Rare Jackie Robinson rookie jersey up for auction
NEW YORK -- A rare jersey from Jackie Robinson's historic rookie season with the Brooklyn Dodgers 70 years ago could be available for someone with a few spare millions.

The jersey, part of a Heroes of Sports offering by Heritage Auctions, has been certified by Mears, one of the top memorabilia authentication companies. It is accompanied by a letter from Robinson's widow, Rachel, saying it is the one brought home by the Hall of Famer at the end of the 1947 season, when he became the first black player in the majors and earned Rookie of the Year honors.

"This is the only one known from the `47 season, the only one that survived," Chris Ivy, Heritage's director of sports auctions, told The Associated Press in a phone interview. "It stayed in his closet for five decades plus until it was eventually sold to a private collector in the early 2000s."
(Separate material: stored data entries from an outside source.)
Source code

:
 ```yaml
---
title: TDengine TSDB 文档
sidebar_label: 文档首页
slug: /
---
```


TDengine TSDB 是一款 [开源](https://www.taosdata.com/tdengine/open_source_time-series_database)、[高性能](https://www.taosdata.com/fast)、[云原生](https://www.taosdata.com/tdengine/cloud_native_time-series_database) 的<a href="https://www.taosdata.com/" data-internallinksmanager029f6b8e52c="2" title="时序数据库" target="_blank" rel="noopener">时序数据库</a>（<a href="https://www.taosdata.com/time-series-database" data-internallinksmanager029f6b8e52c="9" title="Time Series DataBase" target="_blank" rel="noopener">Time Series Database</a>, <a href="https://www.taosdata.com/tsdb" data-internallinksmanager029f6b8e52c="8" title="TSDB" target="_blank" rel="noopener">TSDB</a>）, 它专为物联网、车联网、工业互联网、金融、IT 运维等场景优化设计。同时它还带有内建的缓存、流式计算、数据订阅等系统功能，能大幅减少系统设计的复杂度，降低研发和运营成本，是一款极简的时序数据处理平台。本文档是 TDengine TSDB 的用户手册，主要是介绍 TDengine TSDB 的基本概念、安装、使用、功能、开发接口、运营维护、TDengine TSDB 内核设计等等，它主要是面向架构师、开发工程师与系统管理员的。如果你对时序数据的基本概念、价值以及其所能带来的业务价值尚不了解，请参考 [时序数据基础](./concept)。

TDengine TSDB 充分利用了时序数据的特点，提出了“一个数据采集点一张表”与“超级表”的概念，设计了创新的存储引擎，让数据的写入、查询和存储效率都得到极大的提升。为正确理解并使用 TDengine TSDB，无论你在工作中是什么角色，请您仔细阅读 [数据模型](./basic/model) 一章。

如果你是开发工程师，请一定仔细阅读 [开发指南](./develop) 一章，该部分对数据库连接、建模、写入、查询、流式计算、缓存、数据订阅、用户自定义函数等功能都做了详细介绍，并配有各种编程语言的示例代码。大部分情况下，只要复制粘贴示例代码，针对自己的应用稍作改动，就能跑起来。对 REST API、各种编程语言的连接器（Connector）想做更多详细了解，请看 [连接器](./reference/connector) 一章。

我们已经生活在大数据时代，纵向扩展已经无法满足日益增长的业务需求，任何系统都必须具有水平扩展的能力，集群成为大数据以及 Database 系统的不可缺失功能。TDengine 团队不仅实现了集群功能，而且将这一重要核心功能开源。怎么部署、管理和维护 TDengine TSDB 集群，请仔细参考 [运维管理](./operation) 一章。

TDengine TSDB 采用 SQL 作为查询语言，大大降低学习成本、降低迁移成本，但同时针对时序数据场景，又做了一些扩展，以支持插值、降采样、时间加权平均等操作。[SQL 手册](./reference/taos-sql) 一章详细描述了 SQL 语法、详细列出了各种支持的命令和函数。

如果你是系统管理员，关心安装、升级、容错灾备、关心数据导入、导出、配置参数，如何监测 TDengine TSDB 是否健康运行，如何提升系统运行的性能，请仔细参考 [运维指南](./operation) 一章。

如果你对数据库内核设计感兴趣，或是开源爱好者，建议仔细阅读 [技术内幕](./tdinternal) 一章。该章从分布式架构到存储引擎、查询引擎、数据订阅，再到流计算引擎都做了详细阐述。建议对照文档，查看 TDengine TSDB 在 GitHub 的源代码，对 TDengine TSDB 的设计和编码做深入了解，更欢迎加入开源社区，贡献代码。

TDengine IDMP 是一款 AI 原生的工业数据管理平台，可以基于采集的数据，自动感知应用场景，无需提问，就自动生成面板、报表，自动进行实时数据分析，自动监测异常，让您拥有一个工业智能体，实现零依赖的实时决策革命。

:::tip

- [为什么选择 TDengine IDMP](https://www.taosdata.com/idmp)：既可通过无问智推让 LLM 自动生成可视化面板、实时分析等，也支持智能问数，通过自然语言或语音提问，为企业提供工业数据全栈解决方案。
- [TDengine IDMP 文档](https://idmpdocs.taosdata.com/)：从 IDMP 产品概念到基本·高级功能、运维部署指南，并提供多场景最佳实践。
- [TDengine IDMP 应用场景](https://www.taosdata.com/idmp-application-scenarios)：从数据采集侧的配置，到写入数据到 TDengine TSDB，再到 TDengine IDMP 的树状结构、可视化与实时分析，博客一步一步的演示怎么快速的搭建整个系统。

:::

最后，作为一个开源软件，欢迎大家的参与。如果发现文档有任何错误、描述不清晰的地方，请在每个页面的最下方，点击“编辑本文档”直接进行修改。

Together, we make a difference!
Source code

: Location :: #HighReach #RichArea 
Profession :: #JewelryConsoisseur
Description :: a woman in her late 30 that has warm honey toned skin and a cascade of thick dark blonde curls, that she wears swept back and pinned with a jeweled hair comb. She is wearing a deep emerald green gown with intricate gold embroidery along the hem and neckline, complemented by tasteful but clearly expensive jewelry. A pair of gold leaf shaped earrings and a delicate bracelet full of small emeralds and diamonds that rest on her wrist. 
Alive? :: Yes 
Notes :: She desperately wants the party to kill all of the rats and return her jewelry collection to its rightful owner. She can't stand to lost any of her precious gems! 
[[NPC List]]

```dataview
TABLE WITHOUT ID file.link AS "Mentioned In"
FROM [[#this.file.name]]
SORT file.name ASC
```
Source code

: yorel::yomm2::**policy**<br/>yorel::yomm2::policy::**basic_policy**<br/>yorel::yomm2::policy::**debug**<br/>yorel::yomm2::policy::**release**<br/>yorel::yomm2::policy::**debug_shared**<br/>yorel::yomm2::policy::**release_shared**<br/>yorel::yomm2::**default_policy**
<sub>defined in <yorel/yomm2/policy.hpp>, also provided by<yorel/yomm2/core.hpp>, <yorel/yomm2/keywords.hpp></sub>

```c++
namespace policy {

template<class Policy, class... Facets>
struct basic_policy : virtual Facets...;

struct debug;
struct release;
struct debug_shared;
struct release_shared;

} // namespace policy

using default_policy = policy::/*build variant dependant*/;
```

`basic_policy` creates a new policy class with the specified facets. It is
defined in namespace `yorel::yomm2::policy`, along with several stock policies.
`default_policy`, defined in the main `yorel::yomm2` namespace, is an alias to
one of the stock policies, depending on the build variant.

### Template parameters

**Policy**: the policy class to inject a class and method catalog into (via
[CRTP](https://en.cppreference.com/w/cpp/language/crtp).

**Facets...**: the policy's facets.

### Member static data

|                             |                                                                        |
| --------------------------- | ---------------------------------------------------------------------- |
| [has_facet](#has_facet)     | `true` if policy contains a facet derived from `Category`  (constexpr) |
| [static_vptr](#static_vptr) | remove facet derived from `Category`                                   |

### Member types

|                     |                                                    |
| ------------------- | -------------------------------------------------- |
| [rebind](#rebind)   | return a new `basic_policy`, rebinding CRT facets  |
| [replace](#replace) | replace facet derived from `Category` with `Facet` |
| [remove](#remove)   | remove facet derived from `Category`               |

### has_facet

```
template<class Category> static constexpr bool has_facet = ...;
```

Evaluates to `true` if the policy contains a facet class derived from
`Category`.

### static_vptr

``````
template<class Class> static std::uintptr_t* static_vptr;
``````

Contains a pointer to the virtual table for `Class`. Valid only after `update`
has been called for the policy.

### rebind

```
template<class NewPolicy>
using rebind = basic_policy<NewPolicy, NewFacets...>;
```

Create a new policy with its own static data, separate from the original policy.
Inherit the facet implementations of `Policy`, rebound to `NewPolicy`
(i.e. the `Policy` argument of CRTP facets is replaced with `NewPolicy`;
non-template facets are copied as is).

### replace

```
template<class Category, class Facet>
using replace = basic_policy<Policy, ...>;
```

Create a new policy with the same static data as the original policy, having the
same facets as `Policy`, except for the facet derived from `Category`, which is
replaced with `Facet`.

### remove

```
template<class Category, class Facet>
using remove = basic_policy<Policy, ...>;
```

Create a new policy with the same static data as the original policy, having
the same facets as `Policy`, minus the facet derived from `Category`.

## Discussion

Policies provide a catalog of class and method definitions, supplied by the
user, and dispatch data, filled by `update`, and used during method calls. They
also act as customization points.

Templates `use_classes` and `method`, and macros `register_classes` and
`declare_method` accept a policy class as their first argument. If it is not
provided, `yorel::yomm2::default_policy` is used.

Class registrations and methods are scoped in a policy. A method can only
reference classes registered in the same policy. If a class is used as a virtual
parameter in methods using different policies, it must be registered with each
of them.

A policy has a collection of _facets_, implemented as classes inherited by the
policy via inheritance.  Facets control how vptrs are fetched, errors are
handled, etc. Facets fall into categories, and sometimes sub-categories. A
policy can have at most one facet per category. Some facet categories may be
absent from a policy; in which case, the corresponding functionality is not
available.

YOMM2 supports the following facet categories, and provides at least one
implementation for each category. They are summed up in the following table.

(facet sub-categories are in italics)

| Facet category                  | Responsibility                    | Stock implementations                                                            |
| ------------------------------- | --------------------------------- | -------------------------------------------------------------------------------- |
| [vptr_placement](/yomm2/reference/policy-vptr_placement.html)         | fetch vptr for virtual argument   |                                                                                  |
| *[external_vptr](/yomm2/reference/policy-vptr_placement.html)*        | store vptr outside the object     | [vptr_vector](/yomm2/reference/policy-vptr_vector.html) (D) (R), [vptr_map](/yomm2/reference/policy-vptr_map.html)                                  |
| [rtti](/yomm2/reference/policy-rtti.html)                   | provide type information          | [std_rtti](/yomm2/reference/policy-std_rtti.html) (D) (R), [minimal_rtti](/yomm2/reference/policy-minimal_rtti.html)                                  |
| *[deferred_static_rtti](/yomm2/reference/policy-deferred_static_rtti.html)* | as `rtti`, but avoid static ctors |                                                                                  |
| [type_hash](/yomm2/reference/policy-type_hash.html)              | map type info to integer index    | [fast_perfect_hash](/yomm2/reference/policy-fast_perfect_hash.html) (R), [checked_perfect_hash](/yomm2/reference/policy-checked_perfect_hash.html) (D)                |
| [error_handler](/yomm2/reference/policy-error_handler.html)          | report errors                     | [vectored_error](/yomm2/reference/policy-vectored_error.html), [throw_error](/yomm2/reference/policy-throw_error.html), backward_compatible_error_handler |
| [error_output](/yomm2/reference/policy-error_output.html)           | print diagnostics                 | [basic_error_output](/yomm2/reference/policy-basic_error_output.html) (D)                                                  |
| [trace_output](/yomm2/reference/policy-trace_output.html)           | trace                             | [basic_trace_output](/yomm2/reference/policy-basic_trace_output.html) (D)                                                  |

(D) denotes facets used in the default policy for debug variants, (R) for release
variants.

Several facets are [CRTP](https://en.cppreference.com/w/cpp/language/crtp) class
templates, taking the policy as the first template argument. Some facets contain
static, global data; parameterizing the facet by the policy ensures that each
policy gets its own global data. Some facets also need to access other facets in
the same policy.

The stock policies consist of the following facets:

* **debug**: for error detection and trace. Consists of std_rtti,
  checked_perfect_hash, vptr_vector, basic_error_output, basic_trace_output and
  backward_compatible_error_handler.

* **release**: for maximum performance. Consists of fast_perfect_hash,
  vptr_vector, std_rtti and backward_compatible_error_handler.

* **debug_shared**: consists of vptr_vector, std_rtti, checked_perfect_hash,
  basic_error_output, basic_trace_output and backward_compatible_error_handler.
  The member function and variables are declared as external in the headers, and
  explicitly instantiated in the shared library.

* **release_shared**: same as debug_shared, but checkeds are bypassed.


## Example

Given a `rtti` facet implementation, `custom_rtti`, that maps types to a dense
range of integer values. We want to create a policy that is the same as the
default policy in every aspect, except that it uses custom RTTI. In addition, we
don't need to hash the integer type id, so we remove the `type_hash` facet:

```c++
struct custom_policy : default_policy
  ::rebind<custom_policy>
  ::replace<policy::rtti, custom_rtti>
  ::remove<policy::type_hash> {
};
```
The online auction opened Friday and closes at 11 p.m. on Nov. 19. The entire collection is from one owner and can be viewed on Heritage's website. Other items available for bidding include Babe Ruth's pants from the Hall of Fame induction in 1939, Keith Hernandez's 1978 Gold Glove award, a Wilt Chamberlain jersey from 1966, Bill Vukovich's Indianapolis 500 trophy from 1953 and Muhammad Ali's shoes from his fight against Ken Norton in 1973.

Ivy said the Robinson jersey has been valued at more than $3 million. He wouldn't be surprised to see it exceed that.

"It's tough to estimate a piece like this -- it's a one of a kind," he said. "As far as collectibles a rookie (jersey) is always sought after, something that's significant."